Deployment: NAM deployments for voice quality analysis require that NAM be able to monitor VoIP packets from the calling phone to the called phone. The branch edge location in the network provides visibility into all calls entering and leaving the branch; similarly a campus edge location monitors calls crossing the campus boundary. Often, the distribution layer is a good location to deploy NAMs for this purpose, especially if specific phones or particular portions of the network are to be monitored. For example, a new Multiprotocol Label Switching (MPLS) link is being piloted and three buildings that are part of Company X's headquarters are part of the pilot. In order to monitor voice quality for those three buildings, a NAM could be deployed at the distribution Catalyst 6500 that serves those users.
Note The data center is typically not an appropriate location for RTP stream analysis because calls will seldom go through the data center. However, the data center is a good location to monitor signaling messages between phones and Cisco Unified Communications Manager. NAM decodes signaling messages to track call history, caller names, phone numbers, and other relevant call details.
Use the following steps to monitor the network to make sure that call quality is good. If quality issues appear, isolate and troubleshoot the problem rapidly.
Step 1 View RTP Streams using the menu selection Analyze > Media. This chart (as shown in Figure 6-1) indicates current voice quality of all RTP streams being monitored. MOS values range from 1 to 5, where 1 is poor and 5 is excellent (see the legend in Figure 6-1 for a breakdown into categories-Poor, Fair, Good and Excellent). The figure below displays the Top N RTP Source and Destination endpoints. Notice that there are calls that are in the poor range.
Figure 6-1 Current Voice Quality for All RTP Streams Being Monitored
Step 2 To isolate calls that had a poor MOS, scroll down to Top N RTP Streams and click on the chart to drill down into the RTP Stream Details. As shown in Figure 6-2, notice that the MOS value for the calls listed on top is 2.88, which is low. Further, looking at the other metrics provided in the same row (for example, row one), notice that jitter is 3.49 and the packet loss rate is 11 percent, resulting in the low MOS value. This information tells you that jitter is the root cause of the poor calls; instead, it is packet loss somewhere in the network.
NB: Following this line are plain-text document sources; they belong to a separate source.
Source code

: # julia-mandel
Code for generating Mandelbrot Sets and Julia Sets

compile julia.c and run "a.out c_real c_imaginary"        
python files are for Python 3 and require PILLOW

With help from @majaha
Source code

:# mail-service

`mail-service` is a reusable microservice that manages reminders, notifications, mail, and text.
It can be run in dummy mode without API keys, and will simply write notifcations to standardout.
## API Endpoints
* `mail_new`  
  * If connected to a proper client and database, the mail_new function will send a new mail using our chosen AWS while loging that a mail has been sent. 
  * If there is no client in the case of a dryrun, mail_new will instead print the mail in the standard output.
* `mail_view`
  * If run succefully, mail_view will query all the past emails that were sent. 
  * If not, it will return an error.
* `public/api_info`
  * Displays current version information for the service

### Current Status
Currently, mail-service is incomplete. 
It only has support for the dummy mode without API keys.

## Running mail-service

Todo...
Figure 6-2 Top N RTP Streams by MOS
Step 3 With the endpoints' IP addresses, you can look at the network topology to identify where in the network the 18.104.22.168 subnet is located. For the purposes of this use case, this subnet is in Building 3 of the main campus. You know that the Building 3 distribution switch has a NAM located in it.
Navigate to that NAM and go to the menu selection Analyze > Managed Device > Interface. This page lists all interfaces and errors or discards on each interface. Look up the link that leaves Building 3 and connects to the core. That interface is likely the source of the packet loss. Check the interface for faults and fix as needed.
See related content Analyzing Traffic, RTP Streams, page 3-38
See related content Setting Voice Signaling Thresholds, page 2-53
Autodiscovery Capabilities of NAM
If you are an existing NAM 4.x user, you will not need to configure the SPAN sessions, and they will be autocreated on the NAM (not on the device). If you are a new NAM 5.x user, you will need to configure SPAN or NetFlow.
SPAN or NetFlow must be already configured on the device to forward traffic to NAM for auto creating the data source.
See related content Data Sources, page 2-13.
Creating Custom Applications
NAM identifies applications/protocols based on the TCP/UDP port number, so if there are applications using custom ports, the NAM can be configured to identify those applications by name instead of the port.
See related content Applications, page 2-73.
Utilizing Sites to Create a Geographically- or Organizationally-Familiar Deployment
Cisco Prime NAM 5.1 introduces the capability for users to define a site, with which you can aggregate and organize performance statistics. A site is a collection of hosts (network endpoints) partitioned into views that help you monitor traffic and troubleshoot problems. A site can be defined as a set of subnets specified by an address prefix and mask, or using other criteria such as a remote device data source (for example, remote WAE device and segment information). If you want to limit the view of your network analysis data to a specific city, a specific building, or even a specific floor of a building, you can use the sites function.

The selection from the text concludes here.